Processing health-related data is challenging for patients. It is believed that low education level and low socioeconomic status are associated with prescription label misunderstanding, which may lead to poor clinical outcomes, increased adverse drug reactions, and increased health costs.

Objectives:

The aim of this study was to gain a better insight into the current understanding of prescription drug labels, and to determine the main factors affecting patients' understanding of prescription labels.

Method:

A total of 511 adult participants in 4 major hospitals in Riyadh were interviewed. The primary outcome was patient understanding of prescription labels for 5 commonly prescribed medications.

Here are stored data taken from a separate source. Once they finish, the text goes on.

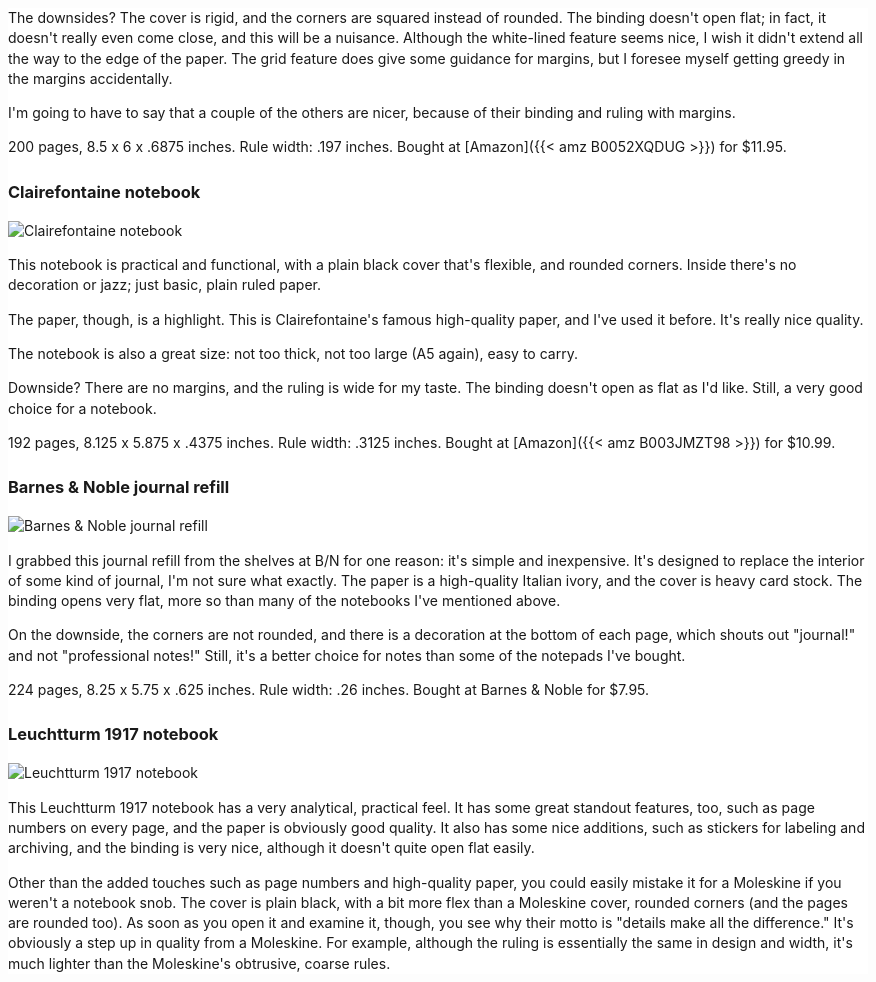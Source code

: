 The downsides? The cover is rigid, and the corners are squared instead of rounded. The binding doesn't open flat; in fact, it doesn't really even come close, and this will be a nuisance. Although the white-lined feature seems nice, I wish it didn't extend all the way to the edge of the paper. The grid feature does give some guidance for margins, but I foresee myself getting greedy in the margins accidentally.

I'm going to have to say that a couple of the others are nicer, because of their binding and ruling with margins.

200 pages, 8.5 x 6 x .6875 inches. Rule width: .197 inches. Bought at [Amazon]({{< amz B0052XQDUG >}}) for $11.95.

### Clairefontaine notebook

![Clairefontaine notebook](/media/2013/07/clairefontaine.jpg)

This notebook is practical and functional, with a plain black cover that's flexible, and rounded corners. Inside there's no decoration or jazz; just basic, plain ruled paper.

The paper, though, is a highlight. This is Clairefontaine's famous high-quality paper, and I've used it before. It's really nice quality.

The notebook is also a great size: not too thick, not too large (A5 again), easy to carry.

Downside? There are no margins, and the ruling is wide for my taste. The binding doesn't open as flat as I'd like. Still, a very good choice for a notebook.

192 pages, 8.125 x 5.875 x .4375 inches. Rule width: .3125 inches. Bought at [Amazon]({{< amz B003JMZT98 >}}) for $10.99.

### Barnes & Noble journal refill

![Barnes & Noble journal refill](/media/2013/07/barnes-noble-refill.jpg)

I grabbed this journal refill from the shelves at B/N for one reason: it's simple and inexpensive. It's designed to replace the interior of some kind of journal, I'm not sure what exactly. The paper is a high-quality Italian ivory, and the cover is heavy card stock. The binding opens very flat, more so than many of the notebooks I've mentioned above.

On the downside, the corners are not rounded, and there is a decoration at the bottom of each page, which shouts out "journal!" and not "professional notes!" Still, it's a better choice for notes than some of the notepads I've bought.

224 pages, 8.25 x 5.75 x .625 inches. Rule width: .26 inches. Bought at Barnes & Noble for $7.95.

### Leuchtturm 1917 notebook

![Leuchtturm 1917 notebook](/media/2013/07/leuchtturm-1917.jpg)

This Leuchtturm 1917 notebook has a very analytical, practical feel. It has some great standout features, too, such as page numbers on every page, and the paper is obviously good quality. It also has some nice additions, such as stickers for labeling and archiving, and the binding is very nice, although it doesn't quite open flat easily.

Other than the added touches such as page numbers and high-quality paper, you could easily mistake it for a Moleskine if you weren't a notebook snob. The cover is plain black, with a bit more flex than a Moleskine cover, rounded corners (and the pages are rounded too). As soon as you open it and examine it, though, you see why their motto is "details make all the difference." It's obviously a step up in quality from a Moleskine. For example, although the ruling is essentially the same in design and width, it's much lighter than the Moleskine's obtrusive, coarse rules.

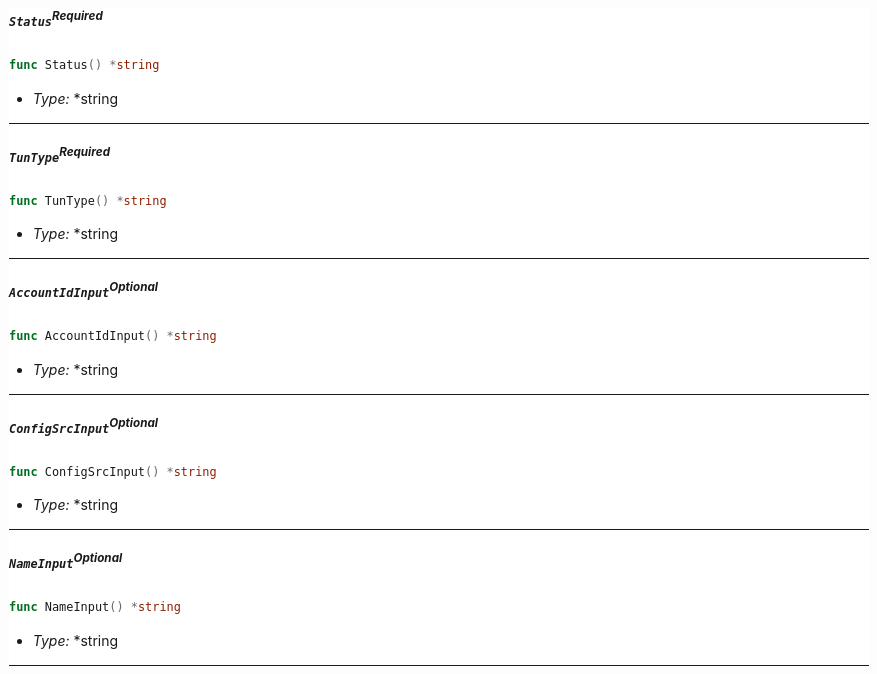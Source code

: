 ##### `Status`<sup>Required</sup> <a name="Status" id="@cdktf/provider-cloudflare.zeroTrustTunnelCloudflared.ZeroTrustTunnelCloudflared.property.status"></a>

```go
func Status() *string
```

- *Type:* *string

---

##### `TunType`<sup>Required</sup> <a name="TunType" id="@cdktf/provider-cloudflare.zeroTrustTunnelCloudflared.ZeroTrustTunnelCloudflared.property.tunType"></a>

```go
func TunType() *string
```

- *Type:* *string

---

##### `AccountIdInput`<sup>Optional</sup> <a name="AccountIdInput" id="@cdktf/provider-cloudflare.zeroTrustTunnelCloudflared.ZeroTrustTunnelCloudflared.property.accountIdInput"></a>

```go
func AccountIdInput() *string
```

- *Type:* *string

---

##### `ConfigSrcInput`<sup>Optional</sup> <a name="ConfigSrcInput" id="@cdktf/provider-cloudflare.zeroTrustTunnelCloudflared.ZeroTrustTunnelCloudflared.property.configSrcInput"></a>

```go
func ConfigSrcInput() *string
```

- *Type:* *string

---

##### `NameInput`<sup>Optional</sup> <a name="NameInput" id="@cdktf/provider-cloudflare.zeroTrustTunnelCloudflared.ZeroTrustTunnelCloudflared.property.nameInput"></a>

```go
func NameInput() *string
```

- *Type:* *string

---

Prescription label understanding was assessed using a prespecified structured interview protocol. Participants with less than a 6th-grade education level and monthly income less than 10,000 Saudi Riyal were considered to have a low education level and low monthly income, respectively. Logistic regression analysis was used to examine the cross-sectional association of socioeconomic factors with the participants' understanding of the medication label.

Results:

The prevalence of poor understanding of the medication labels was 38.6% among the participants. Out of those participants with poor understanding, 27.9% incorrectly understood at least 4 of the 5 labels. The degree of misunderstanding significantly worsened for older participants (P-value = 0.004), male (P-value < 0.001), with low education level (P-value = 0.002), and low monthly income (P-value = 0.012). The most common features misunderstood were duration of treatment (38.9%) and storage instructions (29.5%).

Conclusions:

Prescription label misunderstanding is common among participants. More efforts should be made to improve patients’ understanding by reducing the ambiguity of the prescription labels.